Exercise input Block Start

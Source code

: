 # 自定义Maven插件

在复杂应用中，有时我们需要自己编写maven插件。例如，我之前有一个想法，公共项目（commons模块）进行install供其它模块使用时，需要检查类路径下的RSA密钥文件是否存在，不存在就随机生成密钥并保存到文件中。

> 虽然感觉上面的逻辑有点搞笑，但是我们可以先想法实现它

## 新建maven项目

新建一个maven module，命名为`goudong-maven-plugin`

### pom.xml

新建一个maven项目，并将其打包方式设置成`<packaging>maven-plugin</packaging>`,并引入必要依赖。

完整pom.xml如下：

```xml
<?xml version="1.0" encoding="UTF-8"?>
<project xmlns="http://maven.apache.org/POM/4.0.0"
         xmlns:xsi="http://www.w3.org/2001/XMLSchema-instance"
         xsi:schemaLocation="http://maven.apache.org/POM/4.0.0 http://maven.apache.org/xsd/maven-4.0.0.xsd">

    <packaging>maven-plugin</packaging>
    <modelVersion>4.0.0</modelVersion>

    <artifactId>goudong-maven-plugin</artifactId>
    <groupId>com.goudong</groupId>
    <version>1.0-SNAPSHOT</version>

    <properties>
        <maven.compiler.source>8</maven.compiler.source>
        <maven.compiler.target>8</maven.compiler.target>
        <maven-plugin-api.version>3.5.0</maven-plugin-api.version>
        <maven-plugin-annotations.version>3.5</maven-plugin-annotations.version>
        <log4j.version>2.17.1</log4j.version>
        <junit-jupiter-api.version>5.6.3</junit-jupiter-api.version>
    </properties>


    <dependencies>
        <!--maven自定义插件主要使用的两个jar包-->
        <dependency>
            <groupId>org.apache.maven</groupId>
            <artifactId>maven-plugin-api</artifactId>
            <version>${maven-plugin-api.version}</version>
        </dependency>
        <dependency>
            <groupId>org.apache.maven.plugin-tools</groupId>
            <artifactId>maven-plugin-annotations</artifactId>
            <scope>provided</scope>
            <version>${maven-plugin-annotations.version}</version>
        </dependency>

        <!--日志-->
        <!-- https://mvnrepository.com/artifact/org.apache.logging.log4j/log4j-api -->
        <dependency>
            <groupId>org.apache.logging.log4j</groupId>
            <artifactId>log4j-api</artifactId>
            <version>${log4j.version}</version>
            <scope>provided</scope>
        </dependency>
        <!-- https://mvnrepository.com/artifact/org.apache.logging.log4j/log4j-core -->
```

Exercise input Block End

Copy each line above containing the string "groupId".

    <groupId>com.goudong</groupId>
            <groupId>org.apache.maven</groupId>
            <groupId>org.apache.maven.plugin-tools</groupId>
            <groupId>org.apache.logging.log4j</groupId>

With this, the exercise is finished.